Sexual Freedom with the Pill

Topic Sentence: In 1960, chemist Frank Colton created an oral contraceptive pill that changed sexual freedom in women forever, allowing them to finally embrace themselves in the sexual world. Paraphrase 1: After long debates over social and medical issues, the first birth control pill, Enovid, was created giving women more choice in their sexual activities and with life in general. Even after the pill was first commercially released, the use of it was slightly frowned upon by the public and some medical specialists were even told to not prescribe the pill to anyone other than older women who were not even interested in sexual activities anymore. This meant that the sexual revolution was yet to start because of the lack of women on the pill within the first few years of its release (Home. bt). Paraphrase 2: By the mid-1960s, women all over the US were finding ways to get on the pill and this caused a huge rise in women embracing their sexuality that they were hiding for years. Enovid created a breakthrough of a split for women between their sex lives and unexpected conception that was more likely to happen without being on the pill. Many of the more conservative people chose to believe that the pill was what made women more likely to have premarital sex or even have affairs when married because without the pill they would be too worried about procreation (PBS). Paraphrase 3: The 1960s was a time of women lifting other women up and praising them for finally having some sexual freedom. Women were officially able to embrace themselves without having to worry about finding a less effective way of contraception that did not protect them from the risk of pregnancy as well.
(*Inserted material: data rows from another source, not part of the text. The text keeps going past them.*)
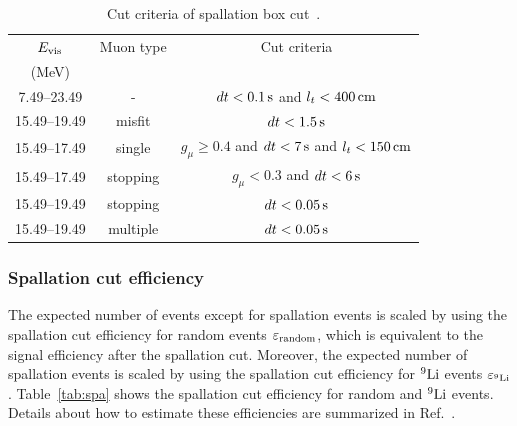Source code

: \begin{table}[H]
	\centering
	\caption[Cut criteria of spallation box cut]{
	Cut criteria of spallation box cut~\cite{2023HaradaPhD}.
	}\label{tab:box}
	\vs
	\begin{tabular}{ccc} \hline \hline
		$E_{\rm vis}$ & Muon type & Cut criteria                                                         \\
		(MeV)         &           &                                                                      \\ \hline
		7.49--23.49   & -         & $dt < 0.1\,{\rm s}$ and $l_{t} < 400\,{\rm cm}$                      \\
		15.49--19.49  & misfit    & $dt < 1.5\,{\rm s}$                                                  \\
		15.49--17.49  & single    & $g_{\mu} \geq 0.4$ and $dt < 7\,{\rm s}$ and $l_{t} < 150\,{\rm cm}$ \\
		15.49--17.49  & stopping  & $g_{\mu} < 0.3$ and $dt < 6\,{\rm s}$                                \\
		15.49--19.49  & stopping  & $dt < 0.05\,{\rm s}$                                                 \\
		15.49--19.49  & multiple  & $dt < 0.05\,{\rm s}$                                                 \\ \hline \hline
	\end{tabular}
\end{table}

\subsubsection{Spallation cut efficiency}
\vs\hs
The expected number of events except for spallation events is scaled by using the spallation cut efficiency for random events $\varepsilon_{\rm random}$, which is equivalent to the signal efficiency after the spallation cut.
Moreover, the expected number of spallation events is scaled by using the spallation cut efficiency for $^{9}{\rm Li}$ events $\varepsilon_{\rm ^{9}Li}$.
Table~\ref{tab:spa} shows the spallation cut efficiency for random and $^{9}{\rm Li}$ events.
Details about how to estimate these efficiencies are summarized in Ref.~\cite{2023HaradaPhD}.

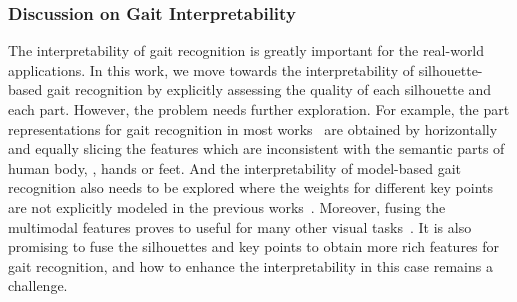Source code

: \subsubsection{Discussion on Gait Interpretability}
The interpretability of gait recognition is greatly important for the real-world applications.
%
In this work, we move towards the interpretability of silhouette-based gait recognition by explicitly assessing the quality of each silhouette and each part.
%
However, the problem needs further exploration.
%
For example, the part representations for gait recognition in most works~\cite{chao2019gaitset,fan2020gaitpart,hou2020gait} are obtained by horizontally and equally slicing the features which are inconsistent with the semantic parts of human body, \eg, hands or feet.
%
And the interpretability of model-based gait recognition also needs to be explored where the weights for different key points are not explicitly modeled in the previous works~\cite{liao2020model,li2020end}.
%
Moreover, fusing the multimodal features proves to useful for many other visual tasks~\cite{zhang2020advances,zhang2021improved}.
%
It is also promising to fuse the silhouettes and key points to obtain more rich features for gait recognition, and how to enhance the interpretability in this case remains a challenge.

\ifx\allfiles\undefined

\fi
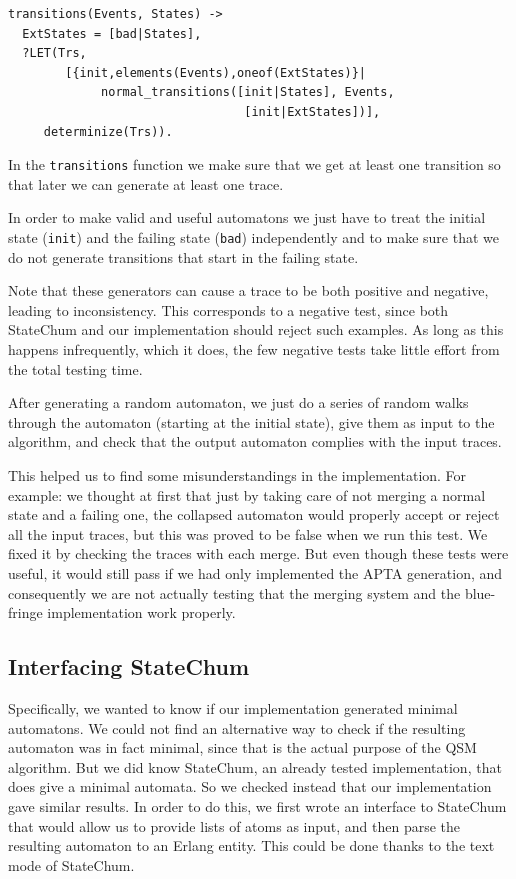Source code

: \documentclass[]{sigplanconf}
\begin{document}
\begin{verbatim}
transitions(Events, States) ->
  ExtStates = [bad|States],
  ?LET(Trs, 
        [{init,elements(Events),oneof(ExtStates)}|
	         normal_transitions([init|States], Events, 
	                             [init|ExtStates])],
	 determinize(Trs)).
\end{verbatim}

In the \texttt{transitions} function we make sure that we get at least one transition
so that later we can generate at least one trace.

In order to make valid and useful automatons we just have to treat the
initial state (\texttt{init}) and the failing state (\texttt{bad})
independently and to make sure that we do not generate transitions
that start in the failing state.

Note that these generators can cause a trace to be both positive and negative, leading to inconsistency. This corresponds to a negative test, since both StateChum and our implementation should reject such examples. As long as this happens infrequently, which it does, the few negative tests take little effort from the total testing time.

After generating a random automaton, we just do a series of
random walks through the automaton (starting at the initial state),
give them as input to the algorithm, and check that the output automaton
complies with the input traces.

This helped us to find some misunderstandings in the implementation. For
example: we thought at first  that just by taking care of not
merging a normal state and a failing one, the collapsed automaton would
properly accept or reject all the input traces, but this was proved to
be false when we run this test. We fixed it by checking the traces with
each merge. But even though these tests were useful, it would still pass
if we had only implemented the APTA generation, and consequently we are
not actually testing that the merging system and the blue-fringe
implementation work properly.

\subsection{Interfacing StateChum}

Specifically, we wanted to know if our implementation generated minimal
automatons. We could not find an alternative way to check if the resulting
automaton was in fact minimal, since that is the actual purpose of the
QSM algorithm.
But we did know StateChum, an already tested implementation, that does give
a minimal automata. So we checked instead that our implementation gave similar
results. In order to do this, we first wrote an interface to StateChum
that would allow us to provide lists of atoms as input, and then parse the
resulting automaton to an Erlang entity. This could be done thanks to the
text mode of StateChum.
\end{document}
Although there were still some women in the US who did not quite approve of this rising level of premarital sex in the younger generations, that did not stop anyone from this newly found embracement of sexuality that was soon to turn into a “celebration of single life” (PBS). Quote: “In the midst of the civil rights and anti-war movements, the young generation of the 1960s questioned authority and rejected their parents' values. For many who came of age in this era, the traditional notion that a woman wouldn't be able to find a husband if she weren't a virgin was absurd. ” (PBS).